Assignment: Humanistic Adult Education
*Please make sure you that you reference the book and/or the additional resources in the module.
Although Knowles' Andragogy model and Mezirow's transformative learning theory intersect with progressive and radical philosophies of adult education, they also have several key differences. For example, whereas humanistic adult education underscores the importance of self-actualization (motivation, self-concept, self-directed learning, self-interest, etc.), progressive and radical adult education emphasize the social, economic, and political context of adult learning.
Your paper should address one of the two following questions. While the first option focuses on Knowles' concept of andragogy, the second one focuses on Mezirow's transformative learning theory.

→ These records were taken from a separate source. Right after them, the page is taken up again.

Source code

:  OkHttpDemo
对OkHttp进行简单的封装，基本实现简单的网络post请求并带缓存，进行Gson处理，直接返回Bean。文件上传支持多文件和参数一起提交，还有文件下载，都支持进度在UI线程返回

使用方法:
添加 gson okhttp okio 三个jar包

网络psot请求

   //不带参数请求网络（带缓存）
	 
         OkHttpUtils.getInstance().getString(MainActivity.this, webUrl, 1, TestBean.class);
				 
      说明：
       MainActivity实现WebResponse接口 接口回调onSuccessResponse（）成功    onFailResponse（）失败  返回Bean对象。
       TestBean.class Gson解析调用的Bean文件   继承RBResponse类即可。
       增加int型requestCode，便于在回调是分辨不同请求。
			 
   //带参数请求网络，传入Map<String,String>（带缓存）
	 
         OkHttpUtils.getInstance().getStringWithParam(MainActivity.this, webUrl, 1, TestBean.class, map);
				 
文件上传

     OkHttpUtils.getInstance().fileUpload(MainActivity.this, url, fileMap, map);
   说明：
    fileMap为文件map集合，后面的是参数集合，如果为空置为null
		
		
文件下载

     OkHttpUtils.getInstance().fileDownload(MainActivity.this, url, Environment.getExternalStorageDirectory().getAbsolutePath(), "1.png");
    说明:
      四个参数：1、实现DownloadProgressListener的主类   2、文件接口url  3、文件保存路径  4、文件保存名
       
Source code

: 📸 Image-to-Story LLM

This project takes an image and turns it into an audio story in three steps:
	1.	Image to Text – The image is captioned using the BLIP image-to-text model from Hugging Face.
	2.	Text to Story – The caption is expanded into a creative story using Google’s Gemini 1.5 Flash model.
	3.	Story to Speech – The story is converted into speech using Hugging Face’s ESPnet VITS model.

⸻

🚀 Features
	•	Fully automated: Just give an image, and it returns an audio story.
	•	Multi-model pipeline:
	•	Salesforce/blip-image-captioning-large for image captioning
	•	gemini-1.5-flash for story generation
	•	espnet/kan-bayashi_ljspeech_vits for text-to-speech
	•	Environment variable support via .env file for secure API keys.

After reading the chapter, please refer to the link below, which outlines the principles of Knowles's adult learning theory. I would like you to focus on factors involving motivation among adult learners (see the subsection entitled "Motivation of Adult learners" in the link below. There are also challenges and barriers involved in motivating adult learners including "lack of time, money, confidence, or interest, lack of information about opportunities to learn, scheduling problems, ‘red tape,' and problems with childcare and transportation."
Choose a lesson plan, an assignment, or a project that you facilitated or taught. Describe the steps you took to motivate adults to learn. This may be teaching adults a new skill, knowledge, or disposition.
You may choose this option and modify the questions if you are a K-12 educator and are familiar with constructivist theory.
Your paper should discuss the following elements of this model:
1. Adults need to know why they need to learn something.
• Discuss how you explained to students why they needed to learn this skill or topic.
2. Adults need to learn experientially.
• Describe the experiential learning opportunities you provided adults.
3. Adults approach learning as problem-solving.
• What types of problem-solving activities did you introduce to help adults learn the skill or new knowledge?
4. Adults learn best when the topic is of immediate value.
• Discuss how you communicated to adults the topic's value and relevance.
Share an example of a transformative learning experience that involved you. This experience may be drawn from your professional work or your personal experiences Choose a life experience that has challenged your belief system or your perceptions about others or the world. Discuss the journey you took to "reintegrate this new experience" into your worldview (see the bulleted steps from the excerpt below). Please only share experiences that you are comfortable sharing with your classmates.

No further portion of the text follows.